» **TASK INSTRUCTIONS**: If you see a picture in the data below, omit it and copy the rest exactly.

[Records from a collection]
*** Begin section ***

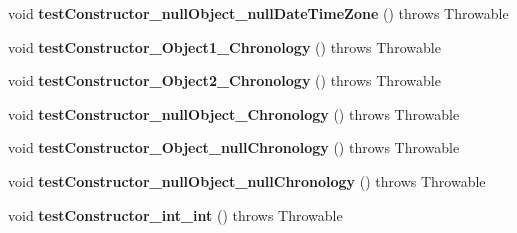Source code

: \begin{DoxyCompactItemize}
\item 
\hypertarget{classorg_1_1joda_1_1time_1_1_test_local_time___constructors_ae7fa8ec3d218c875b0ad5e687eae2c1b}{void {\bfseries test\-Constructor\-\_\-null\-Object\-\_\-null\-Date\-Time\-Zone} ()  throws Throwable }\label{classorg_1_1joda_1_1time_1_1_test_local_time___constructors_ae7fa8ec3d218c875b0ad5e687eae2c1b}

\item 
\hypertarget{classorg_1_1joda_1_1time_1_1_test_local_time___constructors_a3ab88aff9ce3c91a34f2ec280613831c}{void {\bfseries test\-Constructor\-\_\-\-Object1\-\_\-\-Chronology} ()  throws Throwable }\label{classorg_1_1joda_1_1time_1_1_test_local_time___constructors_a3ab88aff9ce3c91a34f2ec280613831c}

\item 
\hypertarget{classorg_1_1joda_1_1time_1_1_test_local_time___constructors_a455965a71a51250ba0cb96748b1c2bbf}{void {\bfseries test\-Constructor\-\_\-\-Object2\-\_\-\-Chronology} ()  throws Throwable }\label{classorg_1_1joda_1_1time_1_1_test_local_time___constructors_a455965a71a51250ba0cb96748b1c2bbf}

\item 
\hypertarget{classorg_1_1joda_1_1time_1_1_test_local_time___constructors_af96fca97b35ddc7025dac5d1e438f069}{void {\bfseries test\-Constructor\-\_\-null\-Object\-\_\-\-Chronology} ()  throws Throwable }\label{classorg_1_1joda_1_1time_1_1_test_local_time___constructors_af96fca97b35ddc7025dac5d1e438f069}

\item 
\hypertarget{classorg_1_1joda_1_1time_1_1_test_local_time___constructors_a72747a572bae7f1b544449bcb5430448}{void {\bfseries test\-Constructor\-\_\-\-Object\-\_\-null\-Chronology} ()  throws Throwable }\label{classorg_1_1joda_1_1time_1_1_test_local_time___constructors_a72747a572bae7f1b544449bcb5430448}

\item 
\hypertarget{classorg_1_1joda_1_1time_1_1_test_local_time___constructors_a4a546693f07b6f180894d0bfe7989ced}{void {\bfseries test\-Constructor\-\_\-null\-Object\-\_\-null\-Chronology} ()  throws Throwable }\label{classorg_1_1joda_1_1time_1_1_test_local_time___constructors_a4a546693f07b6f180894d0bfe7989ced}

\item 
\hypertarget{classorg_1_1joda_1_1time_1_1_test_local_time___constructors_a3c7aae421c6bea890fd2a51a67994973}{void {\bfseries test\-Constructor\-\_\-int\-\_\-int} ()  throws Throwable }\label{classorg_1_1joda_1_1time_1_1_test_local_time___constructors_a3c7aae421c6bea890fd2a51a67994973}


\end{DoxyCompactItemize}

*** End section ***

» **ANSWER BOX**:
Source code

: \begin{DoxyCompactItemize}
\item 
\hypertarget{classorg_1_1joda_1_1time_1_1_test_local_time___constructors_ae7fa8ec3d218c875b0ad5e687eae2c1b}{void {\bfseries test\-Constructor\-\_\-null\-Object\-\_\-null\-Date\-Time\-Zone} ()  throws Throwable }\label{classorg_1_1joda_1_1time_1_1_test_local_time___constructors_ae7fa8ec3d218c875b0ad5e687eae2c1b}

\item 
\hypertarget{classorg_1_1joda_1_1time_1_1_test_local_time___constructors_a3ab88aff9ce3c91a34f2ec280613831c}{void {\bfseries test\-Constructor\-\_\-\-Object1\-\_\-\-Chronology} ()  throws Throwable }\label{classorg_1_1joda_1_1time_1_1_test_local_time___constructors_a3ab88aff9ce3c91a34f2ec280613831c}

\item 
\hypertarget{classorg_1_1joda_1_1time_1_1_test_local_time___constructors_a455965a71a51250ba0cb96748b1c2bbf}{void {\bfseries test\-Constructor\-\_\-\-Object2\-\_\-\-Chronology} ()  throws Throwable }\label{classorg_1_1joda_1_1time_1_1_test_local_time___constructors_a455965a71a51250ba0cb96748b1c2bbf}

\item 
\hypertarget{classorg_1_1joda_1_1time_1_1_test_local_time___constructors_af96fca97b35ddc7025dac5d1e438f069}{void {\bfseries test\-Constructor\-\_\-null\-Object\-\_\-\-Chronology} ()  throws Throwable }\label{classorg_1_1joda_1_1time_1_1_test_local_time___constructors_af96fca97b35ddc7025dac5d1e438f069}

\item 
\hypertarget{classorg_1_1joda_1_1time_1_1_test_local_time___constructors_a72747a572bae7f1b544449bcb5430448}{void {\bfseries test\-Constructor\-\_\-\-Object\-\_\-null\-Chronology} ()  throws Throwable }\label{classorg_1_1joda_1_1time_1_1_test_local_time___constructors_a72747a572bae7f1b544449bcb5430448}

\item 
\hypertarget{classorg_1_1joda_1_1time_1_1_test_local_time___constructors_a4a546693f07b6f180894d0bfe7989ced}{void {\bfseries test\-Constructor\-\_\-null\-Object\-\_\-null\-Chronology} ()  throws Throwable }\label{classorg_1_1joda_1_1time_1_1_test_local_time___constructors_a4a546693f07b6f180894d0bfe7989ced}

\item 
\hypertarget{classorg_1_1joda_1_1time_1_1_test_local_time___constructors_a3c7aae421c6bea890fd2a51a67994973}{void {\bfseries test\-Constructor\-\_\-int\-\_\-int} ()  throws Throwable }\label{classorg_1_1joda_1_1time_1_1_test_local_time___constructors_a3c7aae421c6bea890fd2a51a67994973}


\end{DoxyCompactItemize}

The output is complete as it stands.